PIs: Kylie Peppler, Armin Moczek, Joshua Danish
Indiana University
Award Details
In this Cyberlearning: Transforming Education DIP (Development and Implementation) Project, the PIs focus on better promoting science learning in early elementary school (grades K-3). They focus in the discipline of life sciences, with specific focus on complex biological systems. The approach to learning about complex systems is through participatory simulation augmented by wearable computers. Children act out the roles of agents in complex biological systems (e.g., bees gathering honey, predators and preys) together, and with the help of electronic puppets that they can wear on one hand, they watch changes in the characteristics of animals they are simulating (e.g., energy, hunger, thirst, need for sleep) as they interact in the environment the way those animals would. Research focuses on how learning happens in the context of 1st person participation in a simulated system and how to best facilitate that learning, how learning about one complex system readies children to learn about other complex systems, how the understanding of complex systems builds over time with exposure to a variety of such systems, and best ways of using technology to affect such learning.

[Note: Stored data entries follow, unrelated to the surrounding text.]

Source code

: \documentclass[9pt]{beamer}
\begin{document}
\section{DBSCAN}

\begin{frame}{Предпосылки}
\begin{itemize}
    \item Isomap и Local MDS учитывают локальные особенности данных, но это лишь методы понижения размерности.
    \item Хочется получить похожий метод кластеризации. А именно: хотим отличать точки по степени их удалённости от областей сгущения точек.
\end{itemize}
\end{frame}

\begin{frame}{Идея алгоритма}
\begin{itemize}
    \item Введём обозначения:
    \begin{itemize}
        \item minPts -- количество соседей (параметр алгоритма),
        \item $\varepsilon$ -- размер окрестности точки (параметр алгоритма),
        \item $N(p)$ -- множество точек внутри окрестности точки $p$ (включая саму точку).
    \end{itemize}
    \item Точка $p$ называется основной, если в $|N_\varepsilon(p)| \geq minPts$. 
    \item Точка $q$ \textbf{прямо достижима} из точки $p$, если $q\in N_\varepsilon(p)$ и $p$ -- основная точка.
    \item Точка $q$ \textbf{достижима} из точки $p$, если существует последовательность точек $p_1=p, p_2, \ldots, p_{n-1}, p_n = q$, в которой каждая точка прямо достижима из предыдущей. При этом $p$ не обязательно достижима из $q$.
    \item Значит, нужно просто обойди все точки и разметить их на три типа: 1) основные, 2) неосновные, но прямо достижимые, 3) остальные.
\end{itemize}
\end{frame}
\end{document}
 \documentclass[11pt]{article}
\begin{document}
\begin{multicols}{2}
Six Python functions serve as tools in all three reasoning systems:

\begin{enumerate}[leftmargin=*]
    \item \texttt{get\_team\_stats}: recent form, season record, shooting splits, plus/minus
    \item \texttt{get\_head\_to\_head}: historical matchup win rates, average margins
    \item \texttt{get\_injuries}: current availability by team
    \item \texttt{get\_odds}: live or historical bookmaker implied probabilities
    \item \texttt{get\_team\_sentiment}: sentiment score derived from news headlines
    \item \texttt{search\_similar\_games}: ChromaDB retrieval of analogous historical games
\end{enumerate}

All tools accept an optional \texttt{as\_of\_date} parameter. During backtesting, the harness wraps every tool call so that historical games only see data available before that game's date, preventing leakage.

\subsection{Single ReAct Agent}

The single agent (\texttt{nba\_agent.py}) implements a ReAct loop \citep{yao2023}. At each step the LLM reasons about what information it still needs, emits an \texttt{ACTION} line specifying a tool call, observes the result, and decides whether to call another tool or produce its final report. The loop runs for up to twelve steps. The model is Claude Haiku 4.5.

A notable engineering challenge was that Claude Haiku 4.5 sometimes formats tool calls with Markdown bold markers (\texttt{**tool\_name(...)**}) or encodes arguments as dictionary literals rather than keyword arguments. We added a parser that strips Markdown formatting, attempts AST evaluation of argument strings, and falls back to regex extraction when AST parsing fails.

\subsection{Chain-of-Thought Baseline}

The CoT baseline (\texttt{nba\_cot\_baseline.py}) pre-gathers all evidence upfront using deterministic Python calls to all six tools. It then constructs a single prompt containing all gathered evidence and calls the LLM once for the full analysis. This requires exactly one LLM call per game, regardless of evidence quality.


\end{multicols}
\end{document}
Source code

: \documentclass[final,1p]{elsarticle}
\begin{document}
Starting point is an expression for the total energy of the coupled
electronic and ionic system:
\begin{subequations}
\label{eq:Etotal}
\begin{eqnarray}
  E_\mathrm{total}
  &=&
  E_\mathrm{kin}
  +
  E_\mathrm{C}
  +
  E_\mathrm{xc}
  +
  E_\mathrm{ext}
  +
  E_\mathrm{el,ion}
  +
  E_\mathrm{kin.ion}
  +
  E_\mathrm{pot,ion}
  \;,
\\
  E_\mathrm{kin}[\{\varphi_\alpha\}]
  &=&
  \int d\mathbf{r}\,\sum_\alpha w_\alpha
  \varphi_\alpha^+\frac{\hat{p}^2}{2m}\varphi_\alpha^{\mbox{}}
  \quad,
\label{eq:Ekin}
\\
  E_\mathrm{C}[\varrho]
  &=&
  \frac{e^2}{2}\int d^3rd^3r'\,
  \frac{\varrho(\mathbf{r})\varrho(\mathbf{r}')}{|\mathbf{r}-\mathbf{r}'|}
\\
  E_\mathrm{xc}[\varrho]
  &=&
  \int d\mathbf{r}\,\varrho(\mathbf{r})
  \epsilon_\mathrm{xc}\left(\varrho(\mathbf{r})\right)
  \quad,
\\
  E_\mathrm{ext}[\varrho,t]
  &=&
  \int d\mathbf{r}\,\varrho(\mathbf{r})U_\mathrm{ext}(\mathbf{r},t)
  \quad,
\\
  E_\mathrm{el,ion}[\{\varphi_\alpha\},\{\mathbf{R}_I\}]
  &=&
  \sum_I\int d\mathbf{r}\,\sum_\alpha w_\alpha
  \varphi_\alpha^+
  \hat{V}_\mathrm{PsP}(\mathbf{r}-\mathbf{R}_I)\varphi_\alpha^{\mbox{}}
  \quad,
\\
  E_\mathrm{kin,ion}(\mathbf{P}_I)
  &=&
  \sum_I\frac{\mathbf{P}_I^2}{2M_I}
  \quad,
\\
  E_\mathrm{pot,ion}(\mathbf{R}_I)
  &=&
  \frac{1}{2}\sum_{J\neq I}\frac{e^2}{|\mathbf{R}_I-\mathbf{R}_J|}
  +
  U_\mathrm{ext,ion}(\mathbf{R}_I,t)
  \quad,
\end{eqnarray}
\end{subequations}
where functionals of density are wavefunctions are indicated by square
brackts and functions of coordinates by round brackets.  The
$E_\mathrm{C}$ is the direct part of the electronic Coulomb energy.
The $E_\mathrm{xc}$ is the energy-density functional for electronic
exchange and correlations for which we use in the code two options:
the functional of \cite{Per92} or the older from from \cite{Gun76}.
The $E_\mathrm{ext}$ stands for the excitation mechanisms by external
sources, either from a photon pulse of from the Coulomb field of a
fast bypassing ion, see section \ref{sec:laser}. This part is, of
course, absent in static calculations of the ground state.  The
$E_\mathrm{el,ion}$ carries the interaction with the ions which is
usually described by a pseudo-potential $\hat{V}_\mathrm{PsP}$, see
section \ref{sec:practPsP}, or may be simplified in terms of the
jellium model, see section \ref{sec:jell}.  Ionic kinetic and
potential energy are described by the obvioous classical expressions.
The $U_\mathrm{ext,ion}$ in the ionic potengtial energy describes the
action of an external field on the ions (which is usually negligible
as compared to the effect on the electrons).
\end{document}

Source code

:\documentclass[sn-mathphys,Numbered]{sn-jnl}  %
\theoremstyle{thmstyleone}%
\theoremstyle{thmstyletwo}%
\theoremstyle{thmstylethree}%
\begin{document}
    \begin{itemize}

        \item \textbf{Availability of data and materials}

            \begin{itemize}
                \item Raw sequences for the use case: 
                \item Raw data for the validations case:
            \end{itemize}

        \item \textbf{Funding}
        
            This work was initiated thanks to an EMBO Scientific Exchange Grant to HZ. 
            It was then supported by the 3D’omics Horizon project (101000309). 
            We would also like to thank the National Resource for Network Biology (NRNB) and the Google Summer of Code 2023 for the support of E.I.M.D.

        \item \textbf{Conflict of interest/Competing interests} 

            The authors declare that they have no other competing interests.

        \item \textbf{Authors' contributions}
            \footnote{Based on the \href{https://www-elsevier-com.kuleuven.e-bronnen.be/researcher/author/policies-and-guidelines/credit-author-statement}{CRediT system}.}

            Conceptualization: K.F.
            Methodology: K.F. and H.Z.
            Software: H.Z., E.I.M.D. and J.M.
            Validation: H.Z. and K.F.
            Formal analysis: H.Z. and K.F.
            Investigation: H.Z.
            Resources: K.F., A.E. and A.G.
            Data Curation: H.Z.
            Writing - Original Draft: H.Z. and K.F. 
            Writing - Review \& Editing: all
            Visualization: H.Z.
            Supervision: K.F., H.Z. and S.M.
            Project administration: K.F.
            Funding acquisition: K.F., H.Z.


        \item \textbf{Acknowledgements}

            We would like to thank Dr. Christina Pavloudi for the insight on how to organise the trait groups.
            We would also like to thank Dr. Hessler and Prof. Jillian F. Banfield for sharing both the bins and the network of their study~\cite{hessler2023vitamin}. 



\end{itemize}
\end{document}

There is little understanding currently of how to teach science productively in elementary school. As is appropriate for this age group, these PIs take a playful approach to immersing youngsters (in grades K through 3) in the lives of animals and organisms and the ecosystems they live in. Children participate in simulations of natural ecosystems, taking on the roles of animals or organisms in those systems. To promote the kinds of reflection on experience that will lead to learning, children are equipped with electronic puppets that help them experience how those animals? lives are affected by their interactions with animal and plant life in their environment.